Fue el  niño que vendía aguacates en colabastos y terminó llenando el estadio más importante de Colombia. Fue el hijo  de un padre alcohólico y una madre golpeada que decidió ser diferente. Fue el hombre que crió como suya a la hija de su pareja sin pensarlo dos veces. fue el Padre  que cumplió todas sus promesas y murió a los 34 años en el accidente  que soñó tres veces.

Pero hay algo más que necesitas saber, algo sobre lo que está pasando ahora mismo, algo que muy pocos están contando. Porque mientras todo el mundo habla del accidente, mientras analizan el video del piloto con el celular, mientras piden investigaciones  y justicia, hay algo más profundo pasando. La música popular colombiana está de luto, no solo por Jason, sino por lo que Jason  representaba, porque Jason había logrado algo que nadie más había logrado, llevar la música popular a las  masas.

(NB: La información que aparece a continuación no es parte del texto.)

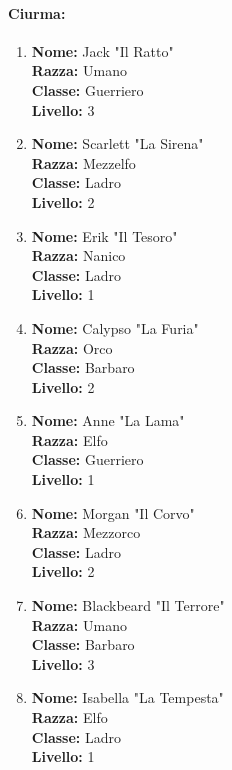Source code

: \documentclass{article}
\begin{document}
\paragraph*{Ciurma:}
\begin{enumerate}
  \item \textbf{Nome:} Jack "Il Ratto"\\
  \textbf{Razza:} Umano\\
  \textbf{Classe:} Guerriero\\
  \textbf{Livello:} 3

  \item \textbf{Nome:} Scarlett "La Sirena"\\
  \textbf{Razza:} Mezzelfo\\
  \textbf{Classe:} Ladro\\
  \textbf{Livello:} 2

  \item \textbf{Nome:} Erik "Il Tesoro"\\
  \textbf{Razza:} Nanico\\
  \textbf{Classe:} Ladro\\
  \textbf{Livello:} 1

  \item \textbf{Nome:} Calypso "La Furia"\\
  \textbf{Razza:} Orco\\
  \textbf{Classe:} Barbaro\\
  \textbf{Livello:} 2

  \item \textbf{Nome:} Anne "La Lama"\\
  \textbf{Razza:} Elfo\\
  \textbf{Classe:} Guerriero\\
  \textbf{Livello:} 1

  \item \textbf{Nome:} Morgan "Il Corvo"\\
  \textbf{Razza:} Mezzorco\\
  \textbf{Classe:} Ladro\\
  \textbf{Livello:} 2

  \item \textbf{Nome:} Blackbeard "Il Terrore"\\
  \textbf{Razza:} Umano\\
  \textbf{Classe:} Barbaro\\
  \textbf{Livello:} 3

  \item \textbf{Nome:} Isabella "La Tempesta"\\
  \textbf{Razza:} Elfo\\
  \textbf{Classe:} Ladro\\
  \textbf{Livello:} 1


\end{enumerate}
\end{document}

La música popular siempre fue vista como género de segunda. Música de cantinas, de pueblos pequeños, de gente trabajadora. No era música para estadios, no era música para las élites, no era música que sonara en las radios principales. Pero Jason cambió eso. Jason llenó el campín. Jason apareció en televisión nacional.

Jason fue jurado en programas importantes. Jason llevó la música popular al mainstream sin perder su esencia. Y ahora que murió, el género perdió a su mayor exponente, el que abría puertas, el que demostraba que la música popular podía competir con el reggaetón, con el pop, con cualquier género. Artistas como Carlos Vives, Fonseca, Silvestre, Dangond, Fanny Lu, todos expresaron su dolor en redes sociales.

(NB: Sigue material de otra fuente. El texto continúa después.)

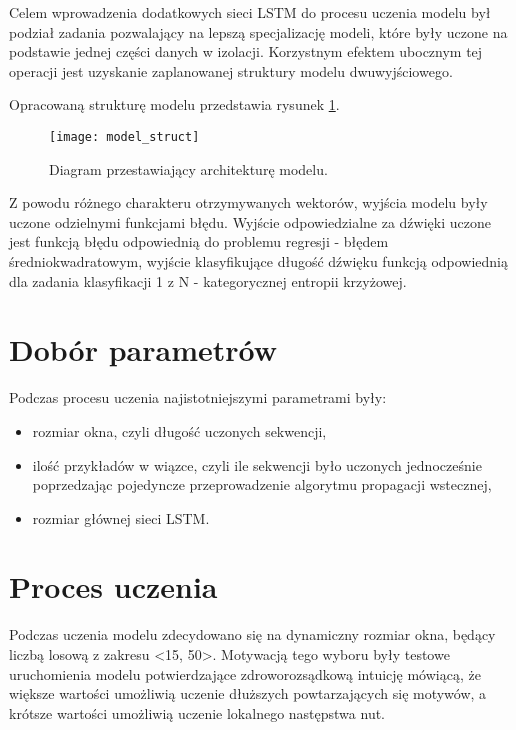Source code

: {{        Celem wprowadzenia dodatkowych sieci LSTM do procesu uczenia modelu był podział zadania pozwalający na lepszą specjalizację modeli, które były uczone na podstawie jednej części danych w izolacji. Korzystnym efektem ubocznym tej operacji jest uzyskanie zaplanowanej struktury modelu dwuwyjściowego.

        Opracowaną strukturę modelu przedstawia rysunek \ref{model_struct}.
        
        \begin{figure}[H]
            \centering
            \texttt{[image: model\_struct]}
            \caption{Diagram przestawiający architekturę modelu.}
            \label{model_struct}
        \end{figure}

        Z powodu różnego charakteru otrzymywanych wektorów, wyjścia modelu były uczone odzielnymi funkcjami błędu. 
        Wyjście odpowiedzialne za dźwięki uczone jest funkcją błędu odpowiednią do problemu 
        regresji - błędem średniokwadratowym, wyjście klasyfikujące długość dźwięku funkcją odpowiednią
        dla zadania klasyfikacji 1 z\,\,N - kategorycznej entropii krzyżowej.
    }

    \section{Dobór parametrów}
    {
        Podczas procesu uczenia najistotniejszymi parametrami były:
        \begin{itemize}
            \setlength\itemsep{-0.5em}
            \item rozmiar okna, czyli długość uczonych sekwencji,
            \item ilość przykładów w\,\,wiązce, czyli ile sekwencji było uczonych jednocześnie
            poprzedzając pojedyncze przeprowadzenie algorytmu propagacji wstecznej,
            \item rozmiar głównej sieci LSTM.
        \end{itemize}
    }

    \section{Proces uczenia}
    {
        Podczas uczenia modelu zdecydowano się na dynamiczny rozmiar okna,
        będący liczbą losową z\,\,zakresu <15, 50>. Motywacją tego wyboru były testowe 
        uruchomienia modelu potwierdzające zdroworozsądkową intuicję mówiącą, że większe wartości
        umożliwią uczenie dłuższych powtarzających się motywów, a\,\,krótsze wartości umożliwią uczenie lokalnego następstwa nut.

}}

Carlos Vives escribió, “Estoy cerca a la tierra de Jason Jiménez. No es fácil  salir a cantar hoy en la feria de Manizales con esta tristeza en el corazón. Lo siento mucho, mucha fuerza para su familia.” Fonseca  escribió, “Mi querido Jason Jiménez, me quedo con las conversaciones que un par de veces tuvimos.

Admiré siempre  tu manera de construir tu camino. Qué dolor recibir esta noticia.  Perdemos todos con tu partida. La música nunca muere. Silvestre Dangond publicó un video donde aparece conversando con Jason y escribió, “Campeón, te nos adelantaste. La última vez que reímos juntos. Aquí nos  tienes llorando a todos.

Y en Manizales, en Manzanares, donde nació Jason, el pueblo entero está de luto. La alcaldía decretó  tres días de duelo. Las calles están llenas de flores, de fotos de Jason, de mensajes de despedida. El niño de Manzanares,  que se fue a buscar un mejor futuro y lo encontró y ahora regresa muerto a los 34 años, cuando todo recién estaba empezando.

Y pensemos en las  conversaciones que no va a tener con Santiago, las enseñanzas que no le va a dar, los consejos que no le va a poder dar cuando crezca, todo lo que  un padre hace con su hijo que Jason no va a poder hacer. Pensemos en  María Camila graduándose de la universidad y su padre no va a estar ahí en Taliana  casándose y su padre no va a caminar con ella al altar en Santiago, preguntándole a su mamá cómo era papá y Sonia teniendo  que contarle historias de un hombre que él nunca conoció.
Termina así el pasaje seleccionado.